Daniel Day-Lewis returns from 14 years in prison in this passionate but obvious film about the Troubles in Ireland, The Boxer

Director: Jim Sheridan

Cast: Daniel Day-Lewis (Danny Flynn), Emily Watson (Maggie), Brian Cox (Joe Hamill), Ken Stott (Ike Weir), Gerard McSorley (Harry), David Hayman (Hamill’s aide), Ciaran Fitzgerald (Liam)

Daniel Day-Lewis and Jim Sheridan collaborated before this on the stirring, passionate and angry In the Name of the Father, a film that acutely analysed the impact of the Troubles on ordinary people. That film was about a miscarriage of justice that ruined lives. This film tries to cover similar ground, but somehow the force of the narrative never really comes together as much as it should.

The Boxer himself Danny Flynn (Daniel Day-Lewis) is released from prison after 14 years, due to his peripheral involvement with the IRA. He’s guilty for sure, but has played the game inside and refused to name names. He comes out still in love with Maggie (Emily Watson) – but she is married to another man currently in prison (putting her out of bounds by the code pushed by the IRA). Making things more complex, her father Joe (Brian Cox) is a leading IRA man currently part of negotiations with the British government. Danny and his former trainer Ike (Ken Stott), now a struggling alcoholic, decide to reopen the local boxing gym, making it a denomination free facility for all the community. But their efforts to try and build bridges are not welcomed by all – not least local IRA enforcer Harry (Gerard McSorley) who makes it his mission to destroy Danny.

Why does The Boxer not work as well it should do? It’s got nothing to do with the commitment of the cast, all of whom offer excellent performances. Day-Lewis, inevitably, spent almost three years in preparation learning to be a boxer. It’s just a shame that the script doesn’t really give anyone here something interesting to play with. Instead it makes fairly familiar points about the dangers when we let hatred govern our lives, and carefully sorts and packages most of its characters into goodies and baddies, while making sure in every single scene we are always told exactly what we should be thinking and feeling.

It’s a flaw that I’ve often found in other of Sheridan’s films. He’s a passionate but rather blunt director, full of righteous anger and a determination to make films that carry a social message. But he often makes these points without subtlety or imagination. Here we get an Ireland shot almost completely in a washed-out blue, with the tensions of a community increasingly simplified down into rotten apples playing on the fears and resentments of different groups to continue the spiral of hate.

In the middle of this, Sheridan places a love story between Day-Lewis and Watson’s character that both of them play with a tender commitment and an emotional vulnerability, but which never really invests the audience.

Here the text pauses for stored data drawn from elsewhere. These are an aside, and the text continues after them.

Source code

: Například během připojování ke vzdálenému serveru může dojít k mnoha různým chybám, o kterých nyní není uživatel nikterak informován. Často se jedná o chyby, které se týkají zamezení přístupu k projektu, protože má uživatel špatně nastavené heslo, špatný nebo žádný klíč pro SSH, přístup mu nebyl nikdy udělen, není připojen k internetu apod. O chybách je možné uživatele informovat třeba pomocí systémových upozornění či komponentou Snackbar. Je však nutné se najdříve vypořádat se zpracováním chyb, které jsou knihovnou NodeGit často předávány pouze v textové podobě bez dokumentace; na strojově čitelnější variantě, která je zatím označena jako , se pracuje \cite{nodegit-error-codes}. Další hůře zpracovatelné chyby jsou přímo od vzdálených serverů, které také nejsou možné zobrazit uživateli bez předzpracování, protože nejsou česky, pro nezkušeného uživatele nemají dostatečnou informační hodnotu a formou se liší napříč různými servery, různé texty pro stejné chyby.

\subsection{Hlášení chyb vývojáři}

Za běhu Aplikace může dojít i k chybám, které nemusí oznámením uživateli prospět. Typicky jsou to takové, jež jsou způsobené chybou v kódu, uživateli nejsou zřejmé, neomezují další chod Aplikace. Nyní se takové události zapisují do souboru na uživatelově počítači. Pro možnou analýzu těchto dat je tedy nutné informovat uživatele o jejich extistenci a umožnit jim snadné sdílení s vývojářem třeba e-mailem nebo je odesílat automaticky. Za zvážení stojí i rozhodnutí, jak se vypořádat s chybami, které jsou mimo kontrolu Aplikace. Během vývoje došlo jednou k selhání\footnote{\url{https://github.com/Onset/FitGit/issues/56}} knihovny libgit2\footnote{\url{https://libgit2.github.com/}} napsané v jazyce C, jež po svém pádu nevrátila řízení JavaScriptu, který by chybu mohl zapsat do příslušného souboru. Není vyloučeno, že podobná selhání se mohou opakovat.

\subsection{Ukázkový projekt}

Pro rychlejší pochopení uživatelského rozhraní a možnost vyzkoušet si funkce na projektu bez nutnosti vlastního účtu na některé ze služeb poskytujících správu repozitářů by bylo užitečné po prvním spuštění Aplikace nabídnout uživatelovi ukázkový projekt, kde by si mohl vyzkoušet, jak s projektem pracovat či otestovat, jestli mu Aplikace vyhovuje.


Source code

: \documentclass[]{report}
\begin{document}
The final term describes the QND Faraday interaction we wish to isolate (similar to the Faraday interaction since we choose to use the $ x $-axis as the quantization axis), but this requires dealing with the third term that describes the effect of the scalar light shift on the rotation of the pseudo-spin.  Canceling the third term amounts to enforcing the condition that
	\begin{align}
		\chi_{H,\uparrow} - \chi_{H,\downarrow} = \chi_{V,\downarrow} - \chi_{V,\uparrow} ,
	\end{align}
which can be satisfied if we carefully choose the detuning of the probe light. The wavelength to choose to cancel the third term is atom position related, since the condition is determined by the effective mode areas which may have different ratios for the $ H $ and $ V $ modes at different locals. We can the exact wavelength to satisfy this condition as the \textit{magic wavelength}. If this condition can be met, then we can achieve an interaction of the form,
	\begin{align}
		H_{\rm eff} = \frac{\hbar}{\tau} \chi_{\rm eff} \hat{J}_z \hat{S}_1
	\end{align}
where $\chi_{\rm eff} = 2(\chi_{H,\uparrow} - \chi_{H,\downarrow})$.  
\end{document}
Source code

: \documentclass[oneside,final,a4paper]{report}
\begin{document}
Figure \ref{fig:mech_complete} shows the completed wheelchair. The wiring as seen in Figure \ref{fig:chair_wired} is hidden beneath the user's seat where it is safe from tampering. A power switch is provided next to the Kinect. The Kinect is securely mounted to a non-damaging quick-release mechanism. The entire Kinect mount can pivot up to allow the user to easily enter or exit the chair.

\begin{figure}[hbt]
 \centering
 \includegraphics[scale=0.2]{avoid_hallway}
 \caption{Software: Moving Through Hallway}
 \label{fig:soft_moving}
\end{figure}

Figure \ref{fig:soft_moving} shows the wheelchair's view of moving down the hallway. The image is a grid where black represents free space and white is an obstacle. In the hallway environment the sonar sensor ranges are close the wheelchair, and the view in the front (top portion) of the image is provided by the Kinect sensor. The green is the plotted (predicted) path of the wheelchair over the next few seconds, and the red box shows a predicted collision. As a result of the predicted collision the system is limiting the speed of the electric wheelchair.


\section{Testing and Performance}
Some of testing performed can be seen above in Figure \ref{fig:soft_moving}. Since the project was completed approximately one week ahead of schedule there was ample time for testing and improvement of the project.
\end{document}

It always feels too heavily built on cinematic contrivance – with its long separation, new relationships and social obstacles put in the way. Much as Day-Lewis and Watson give it their all, they never manage to make it feel anything other than it is – a rather tired “movie” love story, that moves it characters through familiar beats.

More interesting than this by far are the real tensions in a community that is tired of violence and wants to move on, but keeps on getting dragged back into old ways because there is simply too much history to overcome. The most interesting character by far is Brian Cox’s IRA bigwig, a man carrying a burden of blood from the past but has an actual desire to see the country change. A film about a man like this, trying to walk a tightrope between negotiations with the British and keeping his own furious foot-soldiers in line (when all they want to do is to bomb something) would have carried real impact. Sadly, it’s too often relegated to the margins of the story while the film follows the immediate social impact of Danny trying to find a third way between war and surrender.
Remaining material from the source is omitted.